Where a line holds the word "features", copy that line from the data below.

Data items
********************

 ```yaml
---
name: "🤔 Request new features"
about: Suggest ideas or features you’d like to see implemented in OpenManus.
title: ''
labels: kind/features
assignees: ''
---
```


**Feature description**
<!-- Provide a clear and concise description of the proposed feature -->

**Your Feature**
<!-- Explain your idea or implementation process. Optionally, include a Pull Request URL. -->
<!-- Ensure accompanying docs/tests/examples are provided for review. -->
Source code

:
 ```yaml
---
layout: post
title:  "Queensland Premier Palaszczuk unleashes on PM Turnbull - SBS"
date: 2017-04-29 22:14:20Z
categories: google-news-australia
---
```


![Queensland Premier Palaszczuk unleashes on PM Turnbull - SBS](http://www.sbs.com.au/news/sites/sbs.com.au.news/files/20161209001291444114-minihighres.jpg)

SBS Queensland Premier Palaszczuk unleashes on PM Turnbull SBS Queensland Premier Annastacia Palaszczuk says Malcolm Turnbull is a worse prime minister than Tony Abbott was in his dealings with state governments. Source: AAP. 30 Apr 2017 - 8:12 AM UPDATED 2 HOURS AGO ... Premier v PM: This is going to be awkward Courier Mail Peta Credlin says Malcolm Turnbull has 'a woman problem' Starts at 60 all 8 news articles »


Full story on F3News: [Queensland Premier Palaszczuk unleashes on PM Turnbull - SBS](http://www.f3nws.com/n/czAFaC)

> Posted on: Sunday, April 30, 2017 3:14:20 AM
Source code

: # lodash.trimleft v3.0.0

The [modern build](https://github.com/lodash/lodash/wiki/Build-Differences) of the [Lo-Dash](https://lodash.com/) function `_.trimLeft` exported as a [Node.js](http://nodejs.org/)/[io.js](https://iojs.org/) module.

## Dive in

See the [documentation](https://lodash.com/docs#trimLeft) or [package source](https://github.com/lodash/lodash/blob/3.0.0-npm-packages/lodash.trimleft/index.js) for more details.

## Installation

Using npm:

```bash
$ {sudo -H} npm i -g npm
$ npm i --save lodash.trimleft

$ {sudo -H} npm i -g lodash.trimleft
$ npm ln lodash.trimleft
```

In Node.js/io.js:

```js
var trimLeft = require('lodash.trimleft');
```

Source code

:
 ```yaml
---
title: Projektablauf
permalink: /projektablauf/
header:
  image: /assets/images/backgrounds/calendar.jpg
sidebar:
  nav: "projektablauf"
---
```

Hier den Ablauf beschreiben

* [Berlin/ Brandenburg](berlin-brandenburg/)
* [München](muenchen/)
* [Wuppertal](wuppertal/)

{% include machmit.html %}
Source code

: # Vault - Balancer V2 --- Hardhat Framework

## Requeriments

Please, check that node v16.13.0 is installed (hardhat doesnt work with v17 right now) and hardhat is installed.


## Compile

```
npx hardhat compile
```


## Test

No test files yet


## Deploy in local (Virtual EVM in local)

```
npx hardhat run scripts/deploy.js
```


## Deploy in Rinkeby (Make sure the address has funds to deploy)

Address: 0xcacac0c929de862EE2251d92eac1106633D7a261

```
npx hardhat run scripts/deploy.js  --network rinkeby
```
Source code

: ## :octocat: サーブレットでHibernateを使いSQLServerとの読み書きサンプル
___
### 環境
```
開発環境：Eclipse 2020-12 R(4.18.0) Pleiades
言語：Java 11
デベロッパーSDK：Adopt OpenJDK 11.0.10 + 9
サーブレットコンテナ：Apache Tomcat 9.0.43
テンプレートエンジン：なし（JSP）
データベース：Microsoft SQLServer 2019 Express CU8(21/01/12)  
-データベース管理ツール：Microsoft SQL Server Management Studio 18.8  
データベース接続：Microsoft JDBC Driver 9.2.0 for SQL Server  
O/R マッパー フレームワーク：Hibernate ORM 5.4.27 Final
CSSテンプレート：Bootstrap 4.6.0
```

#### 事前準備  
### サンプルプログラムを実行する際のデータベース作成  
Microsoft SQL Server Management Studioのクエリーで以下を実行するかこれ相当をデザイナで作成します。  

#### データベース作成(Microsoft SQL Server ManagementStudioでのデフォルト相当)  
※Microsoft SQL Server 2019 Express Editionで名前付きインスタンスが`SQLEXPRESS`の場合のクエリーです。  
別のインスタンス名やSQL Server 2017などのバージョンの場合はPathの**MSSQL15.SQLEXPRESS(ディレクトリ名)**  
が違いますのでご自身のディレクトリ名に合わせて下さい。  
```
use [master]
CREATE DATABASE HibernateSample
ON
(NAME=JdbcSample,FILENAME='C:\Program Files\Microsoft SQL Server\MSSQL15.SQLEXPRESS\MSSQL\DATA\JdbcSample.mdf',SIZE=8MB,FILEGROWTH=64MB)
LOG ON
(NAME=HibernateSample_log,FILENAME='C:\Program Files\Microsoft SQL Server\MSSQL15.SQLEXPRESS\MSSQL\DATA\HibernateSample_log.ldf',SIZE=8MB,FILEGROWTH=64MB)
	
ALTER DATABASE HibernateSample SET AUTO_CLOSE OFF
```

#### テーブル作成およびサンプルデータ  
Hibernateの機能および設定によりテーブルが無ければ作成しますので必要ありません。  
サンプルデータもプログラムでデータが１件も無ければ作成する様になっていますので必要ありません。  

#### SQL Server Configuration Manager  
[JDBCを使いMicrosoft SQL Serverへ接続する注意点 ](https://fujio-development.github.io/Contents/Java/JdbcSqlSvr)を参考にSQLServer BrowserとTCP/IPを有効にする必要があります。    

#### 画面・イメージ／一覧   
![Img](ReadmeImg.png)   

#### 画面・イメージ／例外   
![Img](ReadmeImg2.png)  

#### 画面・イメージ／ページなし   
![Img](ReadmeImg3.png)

********************

**RESPONSE TO THIS TASK**.
name: "🤔 Request new features"
about: Suggest ideas or features you’d like to see implemented in OpenManus.
labels: kind/features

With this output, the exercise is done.